Kedua alis Hana mengerut. Ia berhenti melangkah, begitupun dengan Azzam. Pria menolehkan kepalanya ke arah mobil. Seakan memberi isyarat. Hana melihat ke arah sana. Terlintas di pikiran sesuatu yang belum ia sadari itu.

"ALI?!!"

"Ning, pelan pelan lari nya!"

Azzam memberitahu nya. Perempuan itu berlari kecil menuju ke mobil. Bagaimana bisa ia melupakan anak nya sendiri yang masih tertidur pulas?! Ah, maklumi saja. Sedari perjalanan yang lama itu, Ali tidak mengeluarkan suara dam tenang tertidur di belakang mereka. Sampai Hana sendiri tidak menyadari nya.

"Ya Allah, Ali!"

Ia mengetuk kaca jendela dengan cepat, dan kesal sendiri. Sementara Azzam baru saja datang menghimbau Hana untuk sedikit menjauh agar ia bisa membuka pintu mobil.

"Kazam kenapa cuma ketawa ketawa?! Ini anak kita loh?!" Perempuan itu memukul punggung nya.

Pria itu menoleh. "Kamu sendiri? Kenapa bisa lupa?"

Tatapan Hana tajam. Azzam yang melihat itu hanya tersenyum. Pria itu mengambil beberapa benda milik Ali. Kemudian memberikan nya pada Hana.

"Kazam sengaja?!"

"Ning, kamu lucu."

"Ngga ada yang lucu."

"Oke, saya minta maaf."

Hana menghela nafas. "Ali—"

"Biar saya yang gendong. Jangan bangunkan dia."

"Tapi berat..."

"Saya bisa."

Hana menatap Azzam sedikit jengkel. Pria itu malah tertawa kecil, sementara Hana sedikit menjauh agar suami nya bisa mendekat ke arah Ali untuk menggendong nya. Tapi anak itu sudah menyadari nya dan perlahan membuka pandangan.

"Ibu..."

"Ibu kamu ketinggalan di pesantren." Azzam berbicara begitu saja. Ali hampir merasa gelisah. Tapi Hana sudah lebih dulu mencubit pria itu.

"Ih, jangan di gituin!"

"Iya iya."

"Ibu..." Ali kembali memanggil nya. Hana langsung menampakkan dirinya.

"Ibu disini, sayang."

Azzam menoleh cepat ke arah nya. Kedua alis Hana terangkat.

"Kamu manggil sayang?"

***

Pria itu, sedang berdiri menunggu kehadiran seseorang, hampir menghabiskan beberapa menit bagi nya dan menurut nya ini sungguh merepotkan.

Bastian.

Bastian berdiri di pinggir jalan yang ramai. Ia berada di depan sebuah toko pakaian. Banyak orang berlalu di belakang nya. Bastian melihat sekitar ia menunggu seorang perempuan.

Siapa lagi jika bukan...

"Hey."

Pria itu mengangkat pandangan nya dengan cepat. Ia melihat sosok perempuan yang ia sudah ia tunggu tunggu. Perempuan itu mendekat ke arah nya.

"Kenapa manggil gua?"

"Dasar ngga guna!!"

Bastian masih menatap Anaya dengan ekspresi bingung nya. Sebelah alisnya terangkat. Anaya nampak menggebu gebu. Tangan nya yang mengulur tadi tiba tiba ia urungkan.

"Apa?"

"Kamu, aku udah bebasin kamu dari penjara, dan kamu ngga guna!"

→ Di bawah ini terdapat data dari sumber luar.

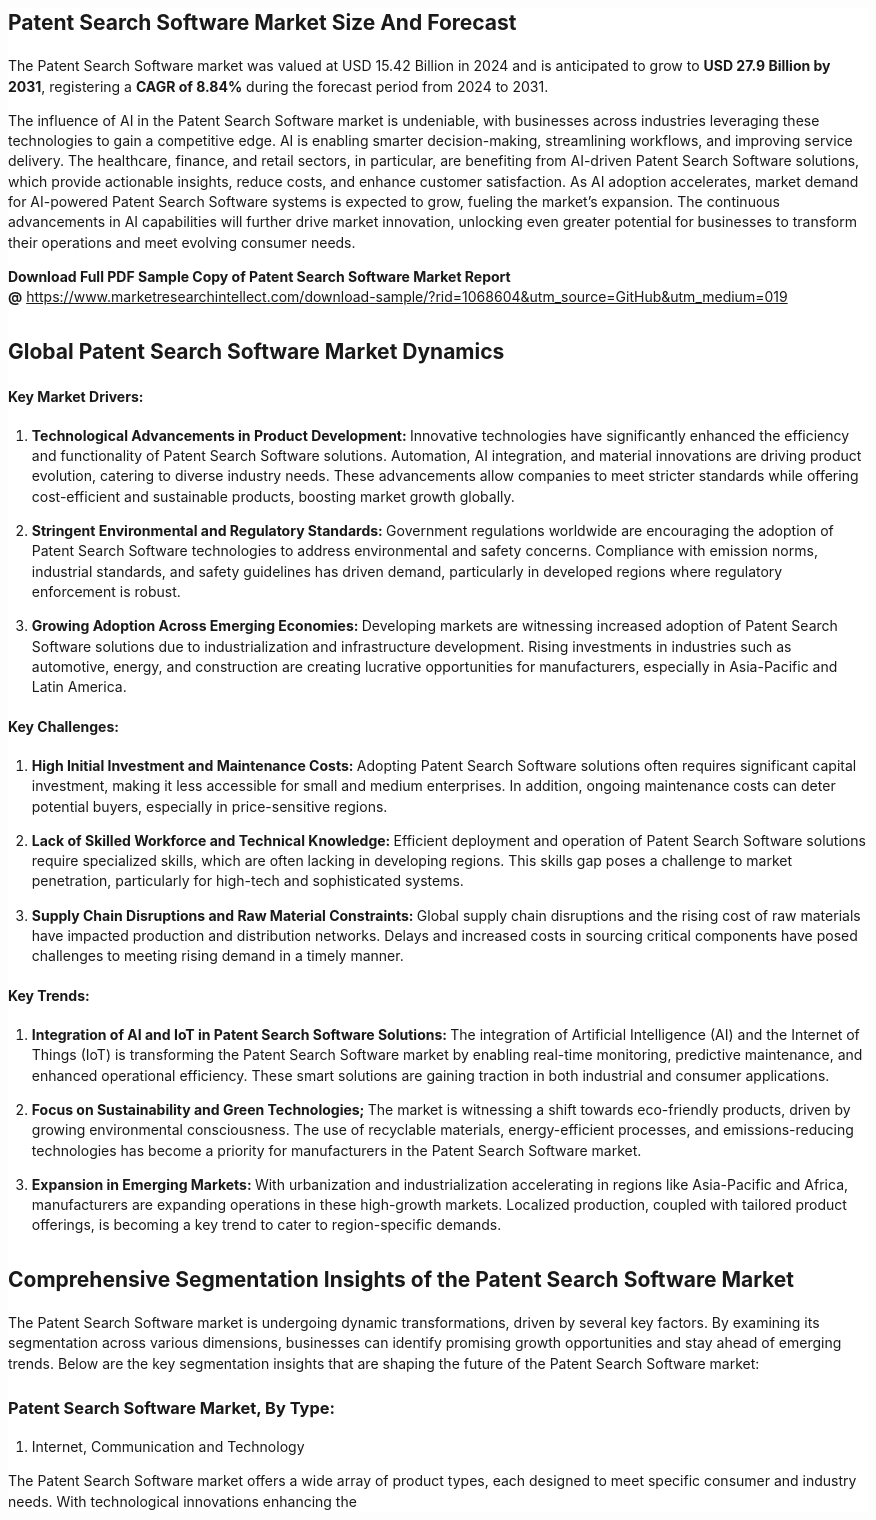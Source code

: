 <h2>Patent Search Software Market Size And Forecast</h2><p>The Patent Search Software market was valued at USD 15.42 Billion in 2024 and is anticipated to grow to <strong>USD 27.9 Billion by 2031</strong>, registering a <strong>CAGR of 8.84%</strong> during the forecast period from 2024 to 2031.</p><p>The influence of AI in the Patent Search Software market is undeniable, with businesses across industries leveraging these technologies to gain a competitive edge. AI is enabling smarter decision-making, streamlining workflows, and improving service delivery. The healthcare, finance, and retail sectors, in particular, are benefiting from AI-driven Patent Search Software solutions, which provide actionable insights, reduce costs, and enhance customer satisfaction. As AI adoption accelerates, market demand for AI-powered Patent Search Software systems is expected to grow, fueling the market’s expansion. The continuous advancements in AI capabilities will further drive market innovation, unlocking even greater potential for businesses to transform their operations and meet evolving consumer needs.</p><p><strong>Download Full PDF Sample Copy of Patent Search Software Market Report @</strong>&nbsp;<a href="https://www.marketresearchintellect.com/download-sample/?rid=1068604&amp;utm_source=GitHub&amp;utm_medium=019">https://www.marketresearchintellect.com/download-sample/?rid=1068604&amp;utm_source=GitHub&amp;utm_medium=019</a></p><h2>Global Patent Search Software Market Dynamics</h2><h4><strong>Key Market Drivers:</strong></h4><ol><li><p><strong>Technological Advancements in Product Development:&nbsp;</strong>Innovative technologies have significantly enhanced the efficiency and functionality of Patent Search Software solutions. Automation, AI integration, and material innovations are driving product evolution, catering to diverse industry needs. These advancements allow companies to meet stricter standards while offering cost-efficient and sustainable products, boosting market growth globally.</p></li><li><p><strong>Stringent Environmental and Regulatory Standards:&nbsp;</strong>Government regulations worldwide are encouraging the adoption of Patent Search Software technologies to address environmental and safety concerns. Compliance with emission norms, industrial standards, and safety guidelines has driven demand, particularly in developed regions where regulatory enforcement is robust.</p></li><li><p><strong>Growing Adoption Across Emerging Economies:&nbsp;</strong>Developing markets are witnessing increased adoption of Patent Search Software solutions due to industrialization and infrastructure development. Rising investments in industries such as automotive, energy, and construction are creating lucrative opportunities for manufacturers, especially in Asia-Pacific and Latin America.</p></li></ol><h4><strong>Key Challenges:</strong></h4><ol><li><p><strong>High Initial Investment and Maintenance Costs:&nbsp;</strong>Adopting Patent Search Software solutions often requires significant capital investment, making it less accessible for small and medium enterprises. In addition, ongoing maintenance costs can deter potential buyers, especially in price-sensitive regions.</p></li><li><p><strong>Lack of Skilled Workforce and Technical Knowledge:&nbsp;</strong>Efficient deployment and operation of Patent Search Software solutions require specialized skills, which are often lacking in developing regions. This skills gap poses a challenge to market penetration, particularly for high-tech and sophisticated systems.</p></li><li><p><strong>Supply Chain Disruptions and Raw Material Constraints:&nbsp;</strong>Global supply chain disruptions and the rising cost of raw materials have impacted production and distribution networks. Delays and increased costs in sourcing critical components have posed challenges to meeting rising demand in a timely manner.</p></li></ol><h4><strong>Key Trends:</strong></h4><ol><li><p><strong>Integration of AI and IoT in Patent Search Software Solutions:&nbsp;</strong>The integration of Artificial Intelligence (AI) and the Internet of Things (IoT) is transforming the Patent Search Software market by enabling real-time monitoring, predictive maintenance, and enhanced operational efficiency. These smart solutions are gaining traction in both industrial and consumer applications.</p></li><li><p><strong>Focus on Sustainability and Green Technologies;&nbsp;</strong>The market is witnessing a shift towards eco-friendly products, driven by growing environmental consciousness. The use of recyclable materials, energy-efficient processes, and emissions-reducing technologies has become a priority for manufacturers in the Patent Search Software market.</p></li><li><p><strong>Expansion in Emerging Markets:&nbsp;</strong>With urbanization and industrialization accelerating in regions like Asia-Pacific and Africa, manufacturers are expanding operations in these high-growth markets. Localized production, coupled with tailored product offerings, is becoming a key trend to cater to region-specific demands.</p></li></ol><div class="article-main__content" data-test-id="publishing-text-block"><h2>Comprehensive Segmentation Insights of the Patent Search Software Market</h2><p>The Patent Search Software market is undergoing dynamic transformations, driven by several key factors. By examining its segmentation across various dimensions, businesses can identify promising growth opportunities and stay ahead of emerging trends. Below are the key segmentation insights that are shaping the future of the Patent Search Software market:</p><h3><strong>Patent Search Software Market, By Type:<br /></strong></h3><ol><li>Internet, Communication and Technology</li></ol><p>The Patent Search Software market offers a wide array of product types, each designed to meet specific consumer and industry needs. With technological innovations enhancing the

Anaya baru saja menggertak nya.

"Mereka damai." Anaya kembali menegaskan.

Bastian. "Hey, gua udah ngelakuin apa yang lo minta. Gua nurut sama lo. Lagi pula, ini bukan murni niat gua yang mau bantuin Lo. Gua tau balas budi, dan lo cuma minta gua buat bikin Azzam sama Hana bertengkar. Gua berhasil, mereka sempat bertengkar. Tapi, bukan salah gua kalau mereka berdamai." Bastian menunjuk ke arah nya. Anaya diam dan menatap nya tidak suka.

"Ambil itu?!!" Anaya tiba tiba saja melemparkan kunci mobil ke arah nya. Bastian tentu saja terkejut.

"Ambil itu?! Dasar ga guna?! Aku ga butuh kamu."

Tangan Bastian mengepal. Ia langsung kembali melempar kunci mobil pada Anaya dengan kesal. Merasa tidak terima.

"Mau Lo apa sebenarnya?!"

Anaya menatap Bastian dalam diam. Bastian mengalihkan pandangan nya dan menghela nafas kasar.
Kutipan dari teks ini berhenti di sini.